Manufacturing businesses set to benefit as UK concludes tax agreement with Peru and ratifies deal to join major Indo-Pacific trade bloc

17 May 2024

The UK has, earlier than expected, completed its key step required for joining the Comprehensive and Progressive Agreement for Trans-Pacific Partnership CPTPP, Minister for Trade Policy Greg Hands will tell fellow members of the group during a meeting in Arequipa, Peru.

Joining CPTPP – which will account for 15% of global GDP with the UK included – means over 99% of current UK goods exports to CPTPP members will be eligible for tariff-free trade. Encompassing 500 million consumers in some of the world’s largest current and future economies, the potential for increased trade is huge.

Business and Trade Secretary Kemi Badenoch signed the deal last July to join the Comprehensive and Progressive Agreement for Trans-Pacific Partnership, a modern, ambitious trade pact spanning 12 economies across Asia, the Pacific, and now Europe. Being part of CPTPP will support jobs and economic growth across the country, with every nation and region expected to benefit.

Only six economies, in addition to the UK, need to ratify by October for the deal to enter into force by the end of the year. Singapore, Japan and Chile have already ratified, with other countries in the works.

During a two-day visit which starts on May 17, Minister Hands will also welcome the conclusion of negotiations on a Double Taxation Agreement (DTA) which will protect businesses from being taxed twice – once in Peru and again in the UK, or vice versa.  Reducing costs and providing certainty, it is a major win for businesses in both countries and will provide opportunities for substantial increases in bilateral trade and investment.   

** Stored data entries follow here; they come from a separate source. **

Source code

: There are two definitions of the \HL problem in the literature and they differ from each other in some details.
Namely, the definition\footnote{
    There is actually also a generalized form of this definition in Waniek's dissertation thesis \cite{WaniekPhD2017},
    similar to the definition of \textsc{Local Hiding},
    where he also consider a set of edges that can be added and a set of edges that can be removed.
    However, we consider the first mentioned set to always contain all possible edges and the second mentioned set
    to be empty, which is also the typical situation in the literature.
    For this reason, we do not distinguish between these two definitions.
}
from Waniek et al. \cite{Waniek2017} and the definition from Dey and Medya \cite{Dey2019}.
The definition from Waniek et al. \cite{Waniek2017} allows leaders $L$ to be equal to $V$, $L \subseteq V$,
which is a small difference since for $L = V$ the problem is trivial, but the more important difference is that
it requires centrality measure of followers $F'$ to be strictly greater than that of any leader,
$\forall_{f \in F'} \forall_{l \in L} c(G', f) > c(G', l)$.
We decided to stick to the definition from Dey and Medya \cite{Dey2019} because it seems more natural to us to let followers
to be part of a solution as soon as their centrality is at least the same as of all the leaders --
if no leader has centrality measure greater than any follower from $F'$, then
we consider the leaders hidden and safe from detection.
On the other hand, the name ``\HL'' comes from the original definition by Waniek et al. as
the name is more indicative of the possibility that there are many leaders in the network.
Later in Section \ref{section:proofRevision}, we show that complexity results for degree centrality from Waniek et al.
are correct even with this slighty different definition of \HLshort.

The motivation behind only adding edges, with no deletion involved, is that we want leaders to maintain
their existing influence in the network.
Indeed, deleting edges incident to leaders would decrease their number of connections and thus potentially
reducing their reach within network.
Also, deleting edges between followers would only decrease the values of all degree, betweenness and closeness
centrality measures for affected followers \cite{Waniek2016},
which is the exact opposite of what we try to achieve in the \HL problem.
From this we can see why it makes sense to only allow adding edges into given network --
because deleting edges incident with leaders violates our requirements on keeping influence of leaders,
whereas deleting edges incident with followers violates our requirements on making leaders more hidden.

View from the UK: Essential Coatings

Minister for Trade Policy Greg Hands said: “The UK has been racing to get our ratification done because we know how much CPTPP will benefit British businesses, whether through access to new markets or cutting red tape on existing exports.

“I’m delighted we were able to bring this forward, ahead of our original July forecast, so we can get the countdown to Entry into Force going as soon as possible.”

The UK intends to be an influential member of CPTPP, making its voice heard on all key matters, and is already involved in meetings and discussions with CPTPP Parties on the future of the agreement. Peru, a member of the bloc, is a longstanding trading partner for the UK, with bilateral trade worth £1.8 billion last year.

The manufacturing sector is estimated to grow in gross value added (GVA) by around £250 million relative to 2021 levels as a result of the CPTPP deal. UK manufactured goods exported to CPTPP were worth £4.1 billion in 2023 and this could increase by over £1 billion in the long run. The automotive sector in particular could benefit from the deal with exports potentially increasing by £712 million long-term, driven by a liberalisation of tariffs and non-tariff measures.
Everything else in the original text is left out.